At the close of the plaintiff's case, and again at the close of all the evidence, defendants moved for a directed verdict. The trial judge reserved his ruling thereon.

The jury returned a verdict in favor of the plaintiff and against defendant Coca-Cola Bottling Company; finding the defendant Winn-Dixie Stores, Inc. not guilty.

Appellant contends on this appeal that the trial court erred in failing to grant its motion for directed verdict. We agree.

No evidence was adduced at trial in support of the plaintiff's count based on negligence and the evidence does not support a verdict under the doctrine of res ipsa liquitur.

The parties have cited four, and only four, cases upon which they rely. Each will be herein discussed. The case most factually similar to our case sub judice is Hughs v. Miami Coca-Cola Bottling Co., 1944, 155 Fla. 299, 19 So.2d 862. There our Supreme Court said:

'Briefly stated, this is the testimony offered by plaintiff in behalf of his case. At the conclusion of the testimony the trial judge, on motion, directed a verdict for the defendant. From this ruling and the judgment entered thereon this appeal is taken. The question is whether the granting of the motion for directed verdict constituted reversible error.

'Upon a motion for directed verdict made at the close of the plaintiff's case the evidence given on behalf of the plaintiff must be considered as true. Dempsey-Vanderbilt Hotel v. Huisman, 153 Fla. 800, 15 So.2d 903. For the purpose of the motion the moving party admits not only the facts adduced, but every conclusion favorable to his adversary fairly and reasonably inferable therefrom. Florida Motor Lines, Inc. v. Bradley, 121 Fla. 591, 164 So. 360; Talley v. McCain, 128 Fla. 418, 174 So. 841; Russell v.
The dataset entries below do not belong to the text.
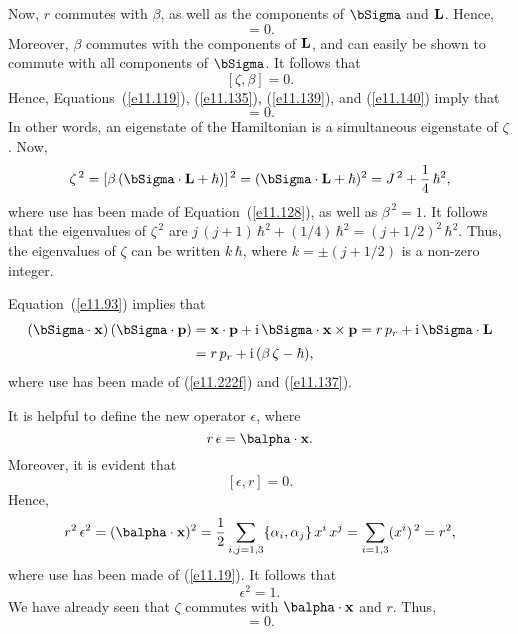 Now, $r$ commutes with $\beta$, as well as the components of $\bSigma$ and ${\bf L}$. Hence,
\begin{equation}
[\zeta,r] = 0.\label{e11.139}
\end{equation}
Moreover, $\beta$ commutes with the components of ${\bf L}$, and can easily be shown to commute with all components of $\bSigma$. 
It follows that
\begin{equation}\label{e11.140}
[\zeta,\beta]=0.
\end{equation}
Hence, Equations~(\ref{e11.119}), (\ref{e11.135}), (\ref{e11.139}), and (\ref{e11.140}) imply that
\begin{equation}
[\zeta, H] =0.
\end{equation}
In other words, an eigenstate of the Hamiltonian is a simultaneous eigenstate of $\zeta$. 
Now,
\begin{equation}
\zeta^{\,2} = [\beta\,(\bSigma\cdot{\bf L}+\hbar)]^{\,2} = (\bSigma\cdot{\bf L}+\hbar)^2 = J^{\,2}+\frac{1}{4}\,\hbar^2,
\end{equation}
where use has been made of Equation~(\ref{e11.128}), as well as $\beta^{\,2}=1$. It follows that the eigenvalues of
$\zeta^{\,2}$ are $j\,(j+1)\,\hbar^2 + (1/4)\,\hbar^2 = (j+1/2)^2\,\hbar^2$. Thus, the eigenvalues of $\zeta$
can be written $k\,\hbar$, where $k=\pm(j+1/2)$ is a non-zero integer. 

Equation~(\ref{e11.93}) implies that 
\begin{align}
(\bSigma\cdot{\bf x})\,(\bSigma\cdot{\bf p}) &= {\bf x}\cdot{\bf p} + {\rm i}\,\bSigma\cdot{\bf x}\times {\bf p} 
= r\,p_r + {\rm i}\,\bSigma\cdot{\bf L}\nonumber\\[0.5ex]
&= r\,p_r + {\rm i}\,(\beta\,\zeta-\hbar),\label{e11.143}
\end{align}
where use has been made of (\ref{e11.222f}) and (\ref{e11.137}).

It is helpful to define the new operator $\epsilon$, where
\begin{equation}\label{e11.144}
r\,\epsilon = \balpha\cdot{\bf x}.
\end{equation}
Moreover, it is evident that
\begin{equation}\label{e11.145}
[\epsilon,r] = 0.
\end{equation}
Hence,
\begin{equation}
r^2\,\epsilon^2 = (\balpha\cdot{\bf x})^2 = \frac{1}{2}\sum_{i,j=1,3}\{\alpha_i,\alpha_j\}\,x^i\,x^j = \sum_{i=1,3}(x^i)^{\,2}=r^2,
\end{equation}
where use has been made of (\ref{e11.19}). 
It follows that
\begin{equation}\label{e11.147}
\epsilon^2 = 1.
\end{equation}
We have already seen that $\zeta$ commutes with $\balpha\cdot{\bf x}$ and $r$. Thus,
\begin{equation}
[\zeta,\epsilon] = 0.
\end{equation}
Atlantic Coast Line R. Co., 129 Fla. 535, 176 So. 778; Hastings v. Taylor, 130 Fla. 249, 177 So. 621; Duval Laundry Co. v. Reif, 130 Fla. 276, 177 So. 726; Fain v. Cartwright 132 Fla. 855, 182 So. 302; Carter v. Florida Power & Light Co., 138 Fla. 220, 189 So. 705; Smith v. Burdines, Inc., 144 Fla. 500, 198 So. 223, 131 A.L.R. 115. But when there is an absence of all evidence to establish liability, and nothing from which liability may be fairly and reasonably inferred, the motion for directed verdict should be granted. Sec. 54.17, Florida Statutes, 1941 F.S.A.; Crandall, Florida Common Law Practice, pp. 305, 306, § 208, and cases there cited.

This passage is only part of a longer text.